A few years ago, before I started running seriously, I read a book that completely changed my view on running: Born to Run, by Christopher McDougall. In an effort to answer the simple question “Why does my foot hurt?” McDougall studied the world’s greatest distance runners, the Tarahumara, who were able to run hundreds of miles without stopping (and without wearing shoes).
While the book has tons of great takeaways that make it worthwhile for any runner to pick up, there’s one part of the book that stays with me during every single run:
Think easy, light, smooth, and fast. You start with easy, because if that’s all you get, that’s not so bad. Then work on light. Make it effortless, like you don’t give a shit how high the hill is or how far you’ve got to go. When you’ve practiced that so long that you forget you’re practicing, you work on making it smooooooth. You won’t have to worry about the last one – you get those three, and you’ll be fast.
I love this thought, and whenever I find myself struggling during a run, I go back to this simple mantra: easy, light, smooth, fast. Here’s how I break it down:
Relax your body from head to toe. Let go of any tension in your neck and your shoulders, and let that looseness travel down to your arms, your elbows, your wrist, and the way your fingers fall from your hand. There’s no need to be sprinting at this stage in the mantra, just a nice, easy pace that comes naturally.
Famed running expert and noted donut lover Cass Gunderson also noted, “Sometimes when I’m struggling in a run, I realize that I’m thinking about running too much.

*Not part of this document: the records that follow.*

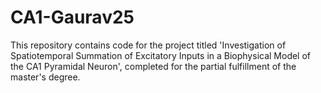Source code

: # CA1-Gaurav25
This repository contains code for the project titled 'Investigation of Spatiotemporal Summation of Excitatory Inputs in a Biophysical Model of the CA1 Pyramidal Neuron', completed for the partial fulfillment of the master's degree. 

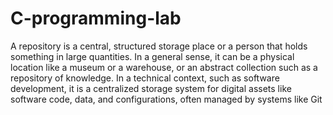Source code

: # C-programming-lab
A repository is a central, structured storage place or a person that holds something in large quantities. In a general sense, it can be a physical location like a museum or a warehouse, or an abstract collection such as a repository of knowledge. In a technical context, such as software development, it is a centralized storage system for digital assets like software code, data, and configurations, often managed by systems like Git
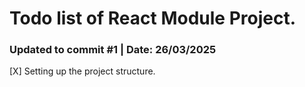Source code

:# Todo list of React Module Project.

### Updated to commit #1 | Date: 26/03/2025

[X] Setting up the project structure.
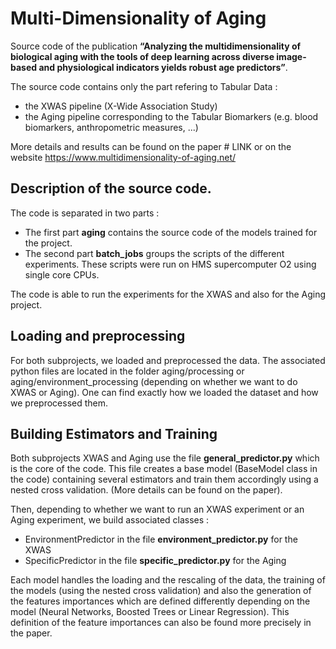 # Multi-Dimensionality of Aging

Source code of the publication **“Analyzing the multidimensionality of biological aging with the tools of deep learning across diverse image-based and physiological indicators yields robust age predictors”**.

The source code contains only the part refering to Tabular Data : 
- the XWAS pipeline (X-Wide Association Study) 
- the Aging pipeline corresponding to the Tabular Biomarkers (e.g. blood biomarkers, anthropometric measures, ...)

More details and results can be found on the paper # LINK or on the website https://www.multidimensionality-of-aging.net/

## Description of the source code.
The code is separated in two parts : 
- The first part **aging** contains the source code of the models trained for the project. 
- The second part **batch_jobs** groups the scripts of the different experiments. These scripts were run on HMS supercomputer O2 using single core CPUs.

The code is able to run the experiments for the XWAS and also for the Aging project.

## Loading and preprocessing 

For both subprojects, we loaded and preprocessed the data. 
The associated python files are located in the folder aging/processing or aging/environment_processing (depending on whether we want to do XWAS or Aging). 
One can find exactly how we loaded the dataset and how we preprocessed them.


## Building Estimators and Training
Both subprojects XWAS and Aging use the file **general_predictor.py** which is the core of the code. This file creates a base model (BaseModel class in the code) containing several estimators and train them accordingly using a nested cross validation. (More details can be found on the paper).

Then, depending to whether we want to run an XWAS experiment or an Aging experiment, we build associated classes : 

- EnvironmentPredictor in the file **environment_predictor.py** for the XWAS
- SpecificPredictor in the file **specific_predictor.py** for the Aging 

Each model handles the loading and the rescaling of the data, the training of the models (using the nested cross validation) and also the generation of the features importances which are defined differently depending on the model (Neural Networks, Boosted Trees or Linear Regression). This definition of the feature importances can also be found more precisely in the paper.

I consciously work on shutting off my mind and only thinking very simple thoughts for a while. It doesn’t happen right away, but I’ll think: ‘Breathe. Breathe. Breathe.’ And only concentrate on breathing in and out for a while. If that doesn’t work, I’ll just say ‘left, right, left, right’ and just think about my feet and block out everything else. Every run isn’t going to be easy, and sometimes you won’t be able to get to that state. It’s hard. Like the book says, ‘if that’s all you get, that’s not so bad.'”

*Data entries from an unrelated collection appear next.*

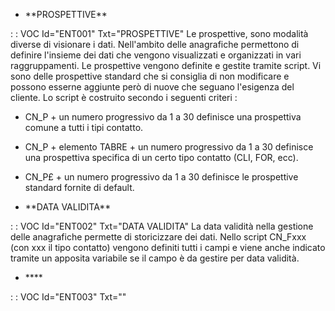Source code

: - \*\*PROSPETTIVE\*\*

 :  : VOC Id="ENT001" Txt="PROSPETTIVE"
Le prospettive, sono modalità diverse di visionare i dati. Nell'ambito delle anagrafiche permettono di definire l'insieme dei dati che vengono visualizzati e organizzati in vari raggruppamenti.
Le prospettive vengono definite e gestite tramite script. Vi sono delle prospettive standard che si consiglia di non modificare e possono esserne aggiunte però di nuove che seguano l'esigenza del cliente.
Lo script è costruito secondo i seguenti criteri : 
- CN_P + un numero progressivo da 1 a 30 definisce una prospettiva comune a tutti i tipi contatto.
- CN_P + elemento TABRE + un numero progressivo da 1 a 30 definisce una prospettiva specifica di un certo tipo contatto (CLI, FOR, ecc).
- CN_P£ + un numero progressivo da 1 a 30 definisce le prospettive standard fornite di default.

- \*\*DATA VALIDITA\*\*

 :  : VOC Id="ENT002" Txt="DATA VALIDITA"
La data validità nella gestione delle anagrafiche permette di storicizzare dei dati.
Nello script CN_Fxxx (con xxx il tipo contatto) vengono definiti tutti i campi e viene anche indicato tramite un apposita variabile se il campo è da gestire per data validità.

- \*\*\*\*

 :  : VOC Id="ENT003" Txt=""

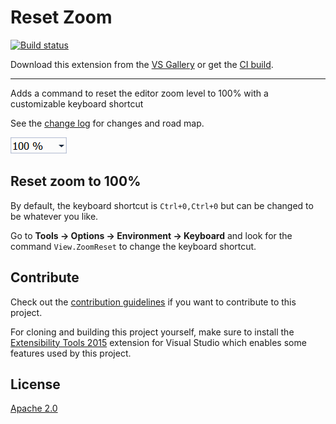 # Reset Zoom

[![Build status](https://ci.appveyor.com/api/projects/status/w2iwr8a2l1yar4w0?svg=true)](https://ci.appveyor.com/project/madskristensen/resetzoom)

<!-- Update the VS Gallery link after you upload the VSIX-->
Download this extension from the [VS Gallery](https://visualstudiogallery.msdn.microsoft.com/[GuidFromGallery])
or get the [CI build](http://vsixgallery.com/extension/0a987da3-4577-4eec-aaa9-a4c2cdd5d22b/).

---------------------------------------

Adds a command to reset the editor zoom level to 100% with a customizable keyboard shortcut

See the [change log](CHANGELOG.md) for changes and road map.

![Zoom control](art/zoom-control.png)

## Reset zoom to 100%
By default, the keyboard shortcut is `Ctrl+0,Ctrl+0` but can be changed to be whatever you like. 

Go to **Tools -> Options -> Environment -> Keyboard** and look for the command `View.ZoomReset` to change the keyboard shortcut.

## Contribute
Check out the [contribution guidelines](.github/CONTRIBUTING.md)
if you want to contribute to this project.

For cloning and building this project yourself, make sure
to install the
[Extensibility Tools 2015](https://visualstudiogallery.msdn.microsoft.com/ab39a092-1343-46e2-b0f1-6a3f91155aa6)
extension for Visual Studio which enables some features
used by this project.

## License
[Apache 2.0](LICENSE)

Focus on how your feet fall on the sidewalk. If you can audibly hear your footfall, work on running lighter by adjusting your foot stride. A running coach can help you more with this, but start by straightening your running posture and changing your stride length to be shorter- short, light, baby steps.
Think changing the way you run is impossible? FALSE. It’s true that it takes time and effort – conscious effort – but it’s completely possible. As Cass puts it, “the way you run when you first begin doesn’t have to be the way you run forever.”

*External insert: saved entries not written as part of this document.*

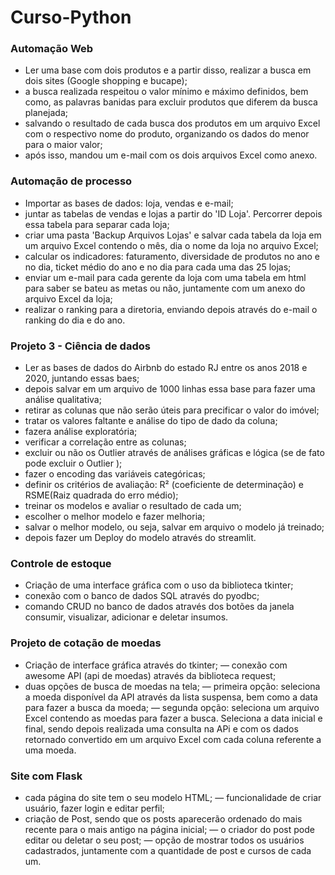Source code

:# Curso-Python
 
### Automação Web

- Ler uma base com dois produtos e a partir disso, realizar a busca em dois sites (Google shopping e bucape);
- a busca realizada respeitou o valor mínimo e máximo definidos, bem como, as palavras banidas para excluir produtos que diferem da busca planejada;
- salvando o resultado de cada busca dos produtos em um arquivo Excel com o respectivo nome do produto, organizando os dados do menor para o maior valor;
- após isso, mandou um e-mail com os dois arquivos Excel como anexo.

### Automação de processo

- Importar as bases de dados: loja, vendas e e-mail;
- juntar as tabelas de vendas e lojas a partir do 'ID Loja'. Percorrer depois essa tabela para separar cada loja;
- criar uma pasta 'Backup Arquivos Lojas' e salvar cada tabela da loja em um arquivo Excel contendo o mês, dia o nome da loja no arquivo Excel;
- calcular os indicadores: faturamento, diversidade de produtos no ano e no dia, ticket médio do ano e no dia para cada uma das 25 lojas;
- enviar um e-mail para cada gerente da loja com uma tabela em html para saber se bateu as metas ou não, juntamente com um anexo do arquivo Excel da loja;
- realizar o ranking para a diretoria, enviando depois através do e-mail o ranking do dia e do ano.


### Projeto 3 - Ciência de dados
- Ler as bases de dados do Airbnb do estado RJ entre os anos 2018 e 2020, juntando essas baes;
- depois salvar em um arquivo de 1000 linhas essa base para fazer uma análise qualitativa;
- retirar as colunas que não serão úteis para precificar o valor do imóvel;
- tratar os valores faltante e análise do tipo de dado da coluna;
- fazera análise exploratória;
- verificar a correlação entre as colunas;
- excluir ou não os Outlier através de análises gráficas e lógica (se de fato pode excluir o Outlier );
- fazer o encoding das variáveis categóricas;
- definir os critérios de avaliação: R² (coeficiente de determinação) e RSME(Raiz quadrada do erro médio);
- treinar os modelos e avaliar o resultado de cada um;
- escolher o melhor modelo e fazer melhoria;
- salvar o melhor modelo, ou seja, salvar em arquivo o modelo já treinado;
- depois fazer um Deploy do modelo através do streamlit.

### Controle de estoque
- Criação de uma interface gráfica com o uso da biblioteca tkinter;
- conexão com o banco de dados SQL através do pyodbc;
- comando CRUD no banco de dados através dos botões da janela consumir, visualizar, adicionar e deletar insumos.


### Projeto de cotação de moedas
- Criação de interface gráfica através do tkinter;
— conexão com awesome API (api de moedas) através da biblioteca request;
- duas opções de busca de moedas na tela;
— primeira opção: seleciona a moeda disponível da API através da lista suspensa, bem como a data para fazer a busca da moeda;
— segunda opção: seleciona um arquivo Excel contendo as moedas para fazer a busca. Seleciona a data inicial e final, sendo depois realizada uma consulta na APi e com os dados retornado convertido em um arquivo Excel com cada coluna referente a uma moeda.


### Site com Flask
- cada página do site tem o seu modelo HTML;
— funcionalidade de criar usuário, fazer login e editar perfil;
- criação de Post, sendo que os posts aparecerão ordenado do mais recente para o mais antigo na página inicial;
— o criador do post pode editar ou deletar o seu post;
— opção de mostrar todos os usuários cadastrados, juntamente com a quantidade de post e cursos de cada um.
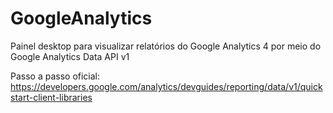 # GoogleAnalytics

Painel desktop para visualizar relatórios do Google Analytics 4 por meio do Google Analytics Data API v1

Passo a passo oficial: https://developers.google.com/analytics/devguides/reporting/data/v1/quickstart-client-libraries
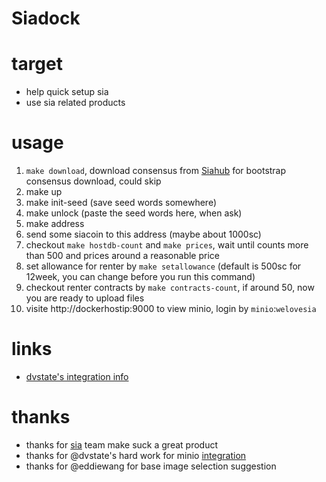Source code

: # Siadock


# target

* help quick setup sia
* use sia related products


# usage

1. `make download`, download consensus from [Siahub](https://consensus.siahub.info/) for bootstrap consensus download, could skip
2. make up
3. make init-seed (save seed words somewhere)
4. make unlock (paste the seed words here, when ask)
5. make address
6. send some siacoin to this address (maybe about 1000sc)
7. checkout `make hostdb-count` and `make prices`, wait until counts more than 500 and prices around a reasonable price
8. set allowance for renter by `make setallowance` (default is 500sc for 12week, you can change before you run this command)
9. checkout renter contracts by `make contracts-count`, if around 50, now you are ready to upload files
10. visite http://dockerhostip:9000 to view minio, login by `minio`:`welovesia`

# links

* [dvstate's integration info](https://github.com/dvstate/minio/tree/master)

# thanks

* thanks for [sia](https://github.com/NebulousLabs/Sia) team make suck a great product
* thanks for @dvstate's hard work for minio [integration](https://github.com/dvstate/minio/tree/master)
* thanks for @eddiewang for base image selection suggestion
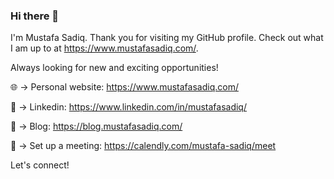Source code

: ### Hi there 👋
I'm Mustafa Sadiq. Thank you for visiting my GitHub profile. Check out what I am up to at https://www.mustafasadiq.com/.

Always looking for new and exciting opportunities!

🌐 -> Personal website:
https://www.mustafasadiq.com/

💼 -> Linkedin:
https://www.linkedin.com/in/mustafasadiq/

📝 -> Blog:
https://blog.mustafasadiq.com/

📅 -> Set up a meeting:
https://calendly.com/mustafa-sadiq/meet

Let's connect!


<!--
**mustafa-sadiq/mustafa-sadiq** is a ✨ _special_ ✨ repository because its `README.md` (this file) appears on your GitHub profile.

Here are some ideas to get you started:

- 🔭 I’m currently working on ...
- 🌱 I’m currently learning ...
- 👯 I’m looking to collaborate on ...
- 🤔 I’m looking for help with ...
- 💬 Ask me about ...
- 📫 How to reach me: ...
- 😄 Pronouns: ...
- ⚡ Fun fact: ...
-->
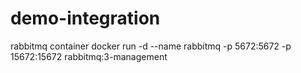 # demo-integration

rabbitmq container 
docker run -d --name rabbitmq -p 5672:5672 -p 15672:15672 rabbitmq:3-management
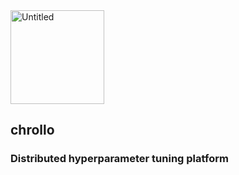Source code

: <img width="150" height="150" alt="Untitled" src="https://github.com/user-attachments/assets/d041d333-91be-42b6-aac7-008866abedd0" />

## **chrollo**
### Distributed hyperparameter tuning platform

Now, string it all together. Bring your breathing into the mix, and maintain an even, steady, in-and-out breath. At this stage in the running game, you might even be lucky enough to experience a “flow state,” or a mental state of operation in which a person performing an activity is fully immersed in a feeling of energized focus, full involvement, and enjoyment in the process of the activity (shoutout to Wikipedia).
You know what that flow state sounds like? The famed “runner’s high.”
A quick internet search will reveal that finding a flow state is a common goal for many runners, and that elite runners especially have perfected doing what it takes to achieve that state of mind. The Guardian lists six qualities that your practice has to have in order to reach a flow state:
1. High skill – which means practice, practice, practice
2. High challenge, but achievable – don’t overreach
3. A supportive and knowledgeable network
4. Clear goals and means to measure progress, with immediate feedback
5. Intrinsic value
6. Systems that remove distractions, and for building habits and rituals
Translated into running, that means regular, consistent running; increasing your distances and paces gradually; joining the running community, whether by running with people or connecting with other runners online; clear goals to hit that you can measure your progress with; an inherent joy and love of running; and whatever rituals it takes to get you laced up and out the door.
Don’t mistake this for thinking that in order to enter the “flow state,” you have to be an elite runner hitting 7 minute mile splits with ease. Honestly, I think as long as you find intrinsic value in running consistently, you can achieve flow and a runner’s high. This article from Runner’s World also has tons of great insights on achieving flow as a runner, and this recent article from Shape covers the latest research connecting flow and runner’s high.
With these “steps,” fast will come. Like with anything else, start small and work your way to fast. Easy, light, smooth, fast.